▶ [Work required]:
Type out the data exactly as given. Skip any image.

▶ [Supplied material]:
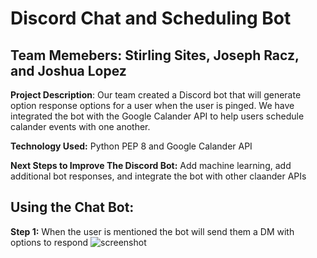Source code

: # Discord Chat and Scheduling Bot
## Team Memebers: Stirling Sites, Joseph Racz, and Joshua Lopez
**Project Description**: Our team created a Discord bot that will generate option response options for a user when the user is pinged. We have integrated the bot with the Google Calander API to help users schedule calander events with one another.

**Technology Used:** Python PEP 8 and Google Calander API

**Next Steps to Improve The Discord Bot:** Add machine learning, add additional bot responses, and integrate the bot with other claander APIs

## Using the Chat Bot:

**Step 1:** When the user is mentioned the bot will send them a DM with options to respond
![screenshot](https://github.com/stirlingsites/Discord-ChatBot/blob/main/ChatBot1.png)

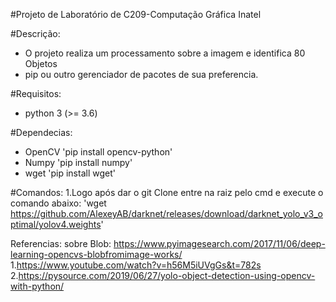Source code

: #Projeto de Laboratório de C209-Computação Gráfica Inatel

#Descrição:
- O projeto realiza um processamento sobre a imagem e identifica 80 Objetos
- pip ou outro gerenciador de pacotes de sua preferencia.

#Requisitos:
- python 3 (>= 3.6)

#Dependecias:
- OpenCV
  'pip install opencv-python'
- Numpy
  'pip install numpy'
- wget 
  'pip install wget'

#Comandos:
1.Logo após dar o git Clone entre na raiz pelo cmd e execute o comando abaixo:
    'wget https://github.com/AlexeyAB/darknet/releases/download/darknet_yolo_v3_optimal/yolov4.weights'


Referencias:
 sobre Blob: https://www.pyimagesearch.com/2017/11/06/deep-learning-opencvs-blobfromimage-works/
 1.https://www.youtube.com/watch?v=h56M5iUVgGs&t=782s
 2.https://pysource.com/2019/06/27/yolo-object-detection-using-opencv-with-python/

▶ [Task output]:
Source code

: # Discord Chat and Scheduling Bot
## Team Memebers: Stirling Sites, Joseph Racz, and Joshua Lopez
**Project Description**: Our team created a Discord bot that will generate option response options for a user when the user is pinged. We have integrated the bot with the Google Calander API to help users schedule calander events with one another.

**Technology Used:** Python PEP 8 and Google Calander API

**Next Steps to Improve The Discord Bot:** Add machine learning, add additional bot responses, and integrate the bot with other claander APIs

## Using the Chat Bot:

**Step 1:** When the user is mentioned the bot will send them a DM with options to respond
![screenshot](https://github.com/stirlingsites/Discord-ChatBot/blob/main/ChatBot1.png)

Source code

: #Projeto de Laboratório de C209-Computação Gráfica Inatel

#Descrição:
- O projeto realiza um processamento sobre a imagem e identifica 80 Objetos
- pip ou outro gerenciador de pacotes de sua preferencia.

#Requisitos:
- python 3 (>= 3.6)

#Dependecias:
- OpenCV
  'pip install opencv-python'
- Numpy
  'pip install numpy'
- wget 
  'pip install wget'

#Comandos:
1.Logo após dar o git Clone entre na raiz pelo cmd e execute o comando abaixo:
    'wget https://github.com/AlexeyAB/darknet/releases/download/darknet_yolo_v3_optimal/yolov4.weights'


Referencias:
 sobre Blob: https://www.pyimagesearch.com/2017/11/06/deep-learning-opencvs-blobfromimage-works/
 1.https://www.youtube.com/watch?v=h56M5iUVgGs&t=782s
 2.https://pysource.com/2019/06/27/yolo-object-detection-using-opencv-with-python/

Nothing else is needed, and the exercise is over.